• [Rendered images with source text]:
━━━━━━━━━━━━━━━━

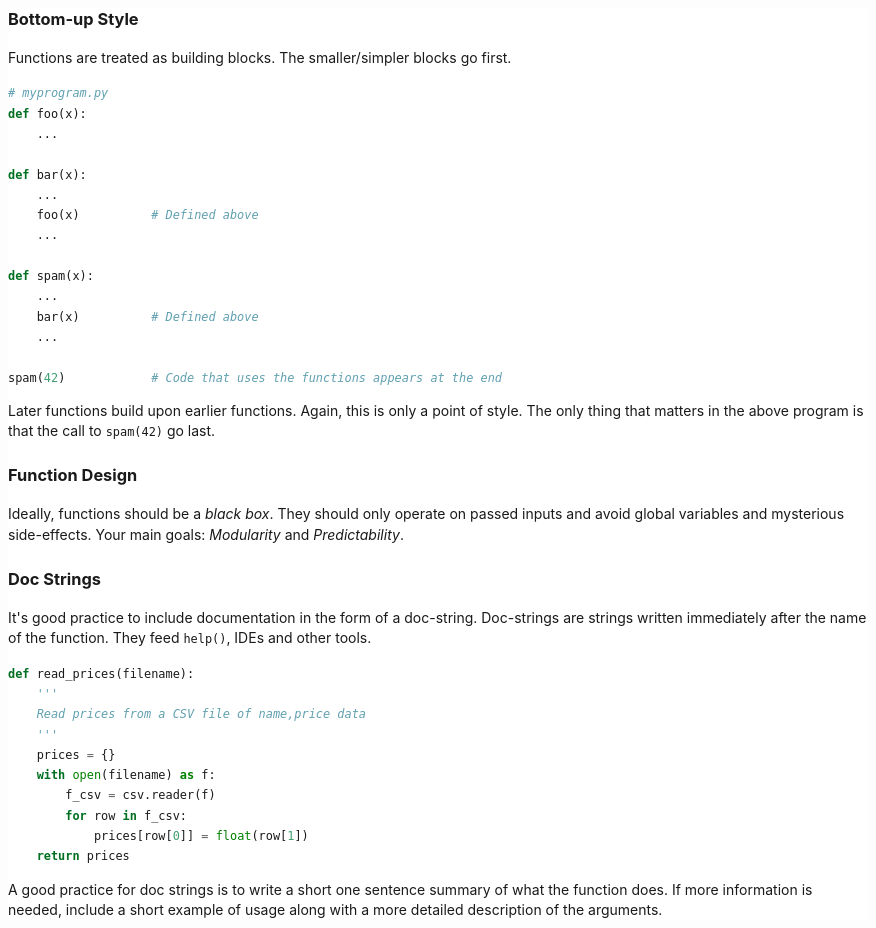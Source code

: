 ### Bottom-up Style

Functions are treated as building blocks.
The smaller/simpler blocks go first.

```python
# myprogram.py
def foo(x):
    ...

def bar(x):
    ...
    foo(x)          # Defined above
    ...

def spam(x):
    ...
    bar(x)          # Defined above
    ...

spam(42)            # Code that uses the functions appears at the end
```

Later functions build upon earlier functions.  Again, this is only
a point of style.  The only thing that matters in the above program
is that the call to `spam(42)` go last.

### Function Design

Ideally, functions should be a *black box*.
They should only operate on passed inputs and avoid global variables
and mysterious side-effects.  Your main goals: *Modularity* and *Predictability*.

### Doc Strings

It's good practice to include documentation in the form of a
doc-string.  Doc-strings are strings written immediately after the
name of the function. They feed `help()`, IDEs and other tools.

```python
def read_prices(filename):
    '''
    Read prices from a CSV file of name,price data
    '''
    prices = {}
    with open(filename) as f:
        f_csv = csv.reader(f)
        for row in f_csv:
            prices[row[0]] = float(row[1])
    return prices
```

A good practice for doc strings is to write a short one sentence
summary of what the function does.  If more information is needed,
include a short example of usage along with a more detailed
description of the arguments.
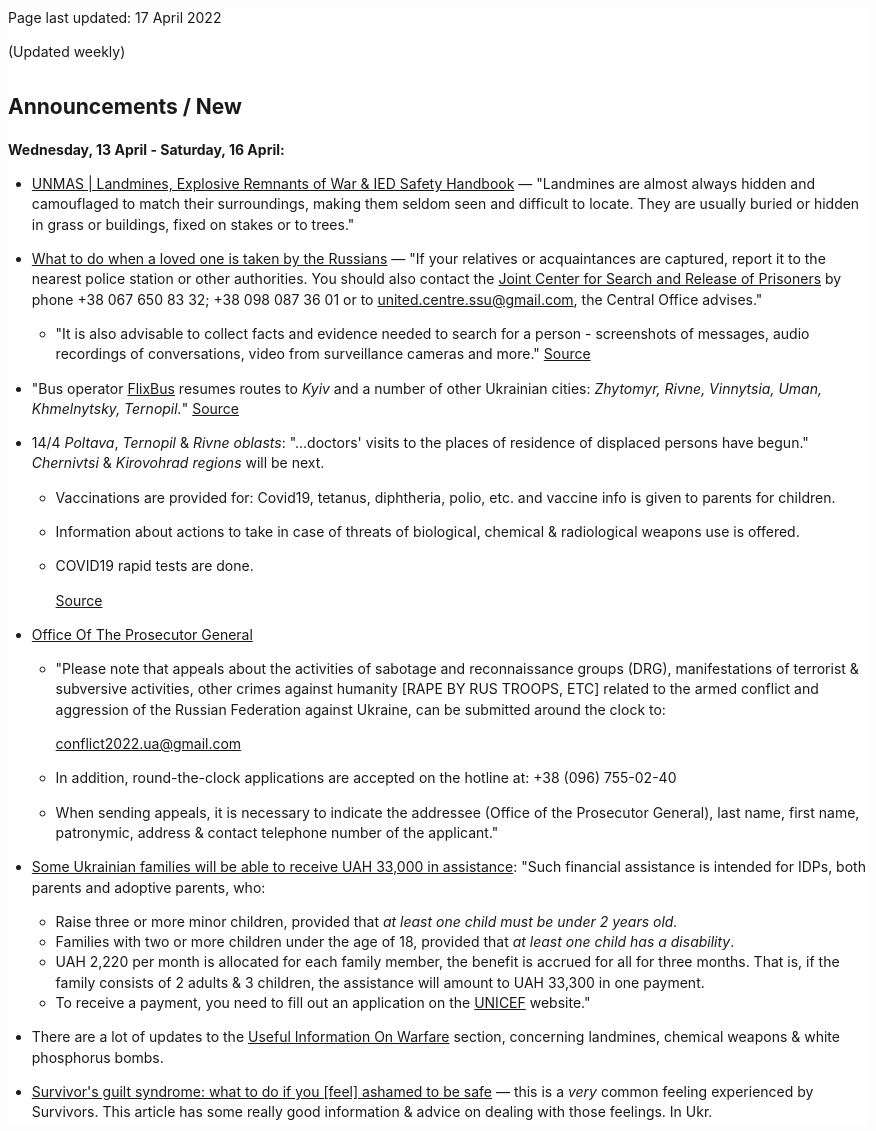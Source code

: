 Page last updated: 17 April 2022

(Updated weekly)

## Announcements / New

**Wednesday, 13 April -  Saturday, 16 April:**

* [UNMAS | Landmines, Explosive Remnants of War & IED Safety Handbook](https://www.unmas.org/sites/default/files/handbook_english.pdf) — "Landmines are almost always hidden and camouflaged to match their surroundings, making them seldom seen and difficult to locate. They are usually buried or hidden in grass or buildings, fixed on stakes or to trees."
* [What to do when a loved one is taken by the Russians](https://www.ukrinform.ua/rubric-society/3458231-ak-diati-koli-rodici-ci-znajomi-potrapili-v-polon-do-rosian.html) — "If your relatives or acquaintances are captured, report it to the nearest police station or other authorities. You should also contact the [Joint Center for Search and Release of Prisoners](https://ssu.gov.ua/en/zakhyshchaiemo-ukrainu-razom) by phone +38 067 650 83 32; +38 098 087 36 01 or to [united.centre.ssu@gmail.com](mailto:united.centre.ssu@gmail.com), the Central Office advises."
    * "It is also advisable to collect facts and evidence needed to search for a person - screenshots of messages, audio recordings of conversations, video from surveillance cameras and more." [Source](https://www.facebook.com/JusticeKyiv/posts/353270316844203)
* "Bus operator [FlixBus](https://global.flixbus.com/) resumes routes to _Kyiv_ and a number of other Ukrainian cities: _Zhytomyr, Rivne, Vinnytsia, Uman, Khmelnytsky, Ternopil._" [Source](https://www-kmu-gov-ua.translate.goog/news/14-kvitnya-situaciya-v-transportnij-infrastrukturi-na-2000?_x_tr_sl=auto&_x_tr_tl=en&_x_tr_hl=en)
* 14/4 _Poltava_, _Ternopil_ & _Rivne_ _oblasts_: "...doctors' visits to the places of residence of displaced persons have begun." _Chernivtsi_ & _Kirovohrad_ _regions_ will be next. 
    * Vaccinations are provided for: Covid19, tetanus, diphtheria, polio, etc. and vaccine info is given to parents for children. 
    * Information about actions to take in case of threats of biological, chemical & radiological weapons use is offered.
    * COVID19 rapid tests are done.

        [Source](https://www-ukrinform-ua.translate.goog/rubric-ato/3458007-u-troh-oblastah-pocalisa-viziti-likariv-do-pereselenciv-moz.html?_x_tr_sl=auto&_x_tr_tl=en&_x_tr_hl=en)

* [Office Of The Prosecutor General](https://gp.gov.ua/ua/posts/podati-zvernennya)
    * "Please note that appeals about the activities of sabotage and reconnaissance groups (DRG), manifestations of terrorist & subversive activities, other crimes against humanity [RAPE BY RUS TROOPS, ETC] related to the armed conflict and aggression of the Russian Federation against Ukraine, can be submitted around the clock to:

        [conflict2022.ua@gmail.com](mailto:conflict2022.ua@gmail.com)

    * In addition, round-the-clock applications are accepted on the hotline at: +38 (096) 755-02-40
    * When sending appeals, it is necessary to indicate the addressee (Office of the Prosecutor General), last name, first name, patronymic, address & contact telephone number of the applicant."
* [Some Ukrainian families will be able to receive UAH 33,000 in assistance](https://tsn.ua/ukrayina/deyaki-vnutrishno-peremischeni-osobi-zmozhut-otrimati-33-tis-grn-dopomogi-2035897.html): "Such financial assistance is intended for IDPs, both parents and adoptive parents, who:
    * Raise three or more minor children, provided that _at least one child must be under 2 years old._ 
    * Families with two or more children under the age of 18, provided that _at least one child has a disability_.
    * UAH 2,220 per month is allocated for each family member, the benefit is accrued for all for three months. That is, if the family consists of 2 adults & 3 children, the assistance will amount to UAH 33,300 in one payment.
    * To receive a payment, you need to fill out an application on the  [UNICEF](https://register.unicef.org/) website."
* There are a lot of updates to the [Useful Information On Warfare](#war-crimes--reporting-documentation--archives) section, concerning landmines, chemical weapons & white phosphorus bombs.
* [Survivor's guilt syndrome: what to do if you [feel] ashamed to be safe](https://tsn.ua/ukrayina/yak-otrimati-pensiyu-ta-groshovi-viplati-v-ukrposhti-yakscho-vi-evakuyuvalisya-1998718.html) — this is a _very_ common feeling experienced by Survivors. This article has some really good information & advice on dealing with those feelings. In Ukr.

━━━━━━━━━━━━━━━━

• [WORK TASK]:
Print, with pictures removed, exactly the lines of the records above from the top through the line containing "### Function Design".

• [TASK RESPONSE]:
Source code

: ### Bottom-up Style

Functions are treated as building blocks.
The smaller/simpler blocks go first.

```python
# myprogram.py
def foo(x):
    ...

def bar(x):
    ...
    foo(x)          # Defined above
    ...

def spam(x):
    ...
    bar(x)          # Defined above
    ...

spam(42)            # Code that uses the functions appears at the end
```

Later functions build upon earlier functions.  Again, this is only
a point of style.  The only thing that matters in the above program
is that the call to `spam(42)` go last.

### Function Design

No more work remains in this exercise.